*EXERCISE GOAL*
A verbatim repetition of the data below is requested, without images.

[Start of Attachment]

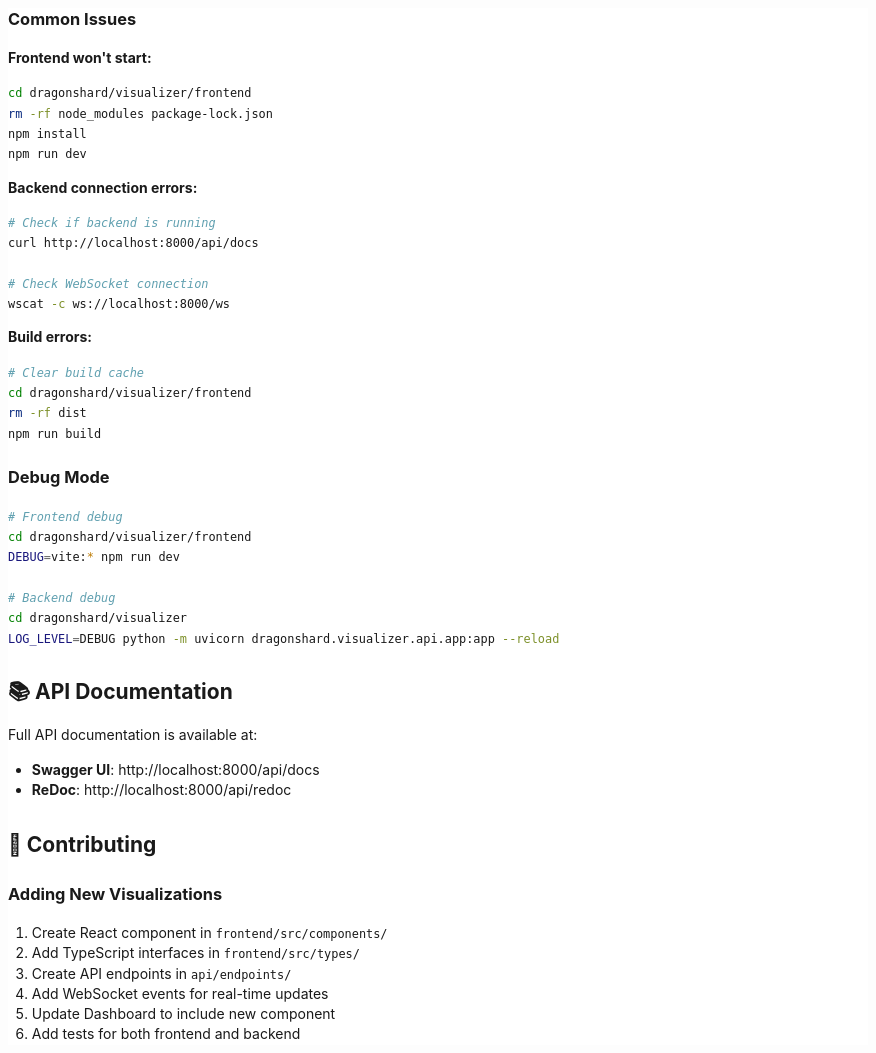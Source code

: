 ### Common Issues

**Frontend won't start:**
```bash
cd dragonshard/visualizer/frontend
rm -rf node_modules package-lock.json
npm install
npm run dev
```

**Backend connection errors:**
```bash
# Check if backend is running
curl http://localhost:8000/api/docs

# Check WebSocket connection
wscat -c ws://localhost:8000/ws
```

**Build errors:**
```bash
# Clear build cache
cd dragonshard/visualizer/frontend
rm -rf dist
npm run build
```

### Debug Mode
```bash
# Frontend debug
cd dragonshard/visualizer/frontend
DEBUG=vite:* npm run dev

# Backend debug
cd dragonshard/visualizer
LOG_LEVEL=DEBUG python -m uvicorn dragonshard.visualizer.api.app:app --reload
```

## 📚 API Documentation

Full API documentation is available at:
- **Swagger UI**: http://localhost:8000/api/docs
- **ReDoc**: http://localhost:8000/api/redoc

## 🤝 Contributing

### Adding New Visualizations
1. Create React component in `frontend/src/components/`
2. Add TypeScript interfaces in `frontend/src/types/`
3. Create API endpoints in `api/endpoints/`
4. Add WebSocket events for real-time updates
5. Update Dashboard to include new component
6. Add tests for both frontend and backend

[End of Attachment]

*RESULT OF THE TASK*
Source code

: ### Common Issues

**Frontend won't start:**
```bash
cd dragonshard/visualizer/frontend
rm -rf node_modules package-lock.json
npm install
npm run dev
```

**Backend connection errors:**
```bash
# Check if backend is running
curl http://localhost:8000/api/docs

# Check WebSocket connection
wscat -c ws://localhost:8000/ws
```

**Build errors:**
```bash
# Clear build cache
cd dragonshard/visualizer/frontend
rm -rf dist
npm run build
```

### Debug Mode
```bash
# Frontend debug
cd dragonshard/visualizer/frontend
DEBUG=vite:* npm run dev

# Backend debug
cd dragonshard/visualizer
LOG_LEVEL=DEBUG python -m uvicorn dragonshard.visualizer.api.app:app --reload
```

## 📚 API Documentation

Full API documentation is available at:
- **Swagger UI**: http://localhost:8000/api/docs
- **ReDoc**: http://localhost:8000/api/redoc

## 🤝 Contributing

### Adding New Visualizations
1. Create React component in `frontend/src/components/`
2. Add TypeScript interfaces in `frontend/src/types/`
3. Create API endpoints in `api/endpoints/`
4. Add WebSocket events for real-time updates
5. Update Dashboard to include new component
6. Add tests for both frontend and backend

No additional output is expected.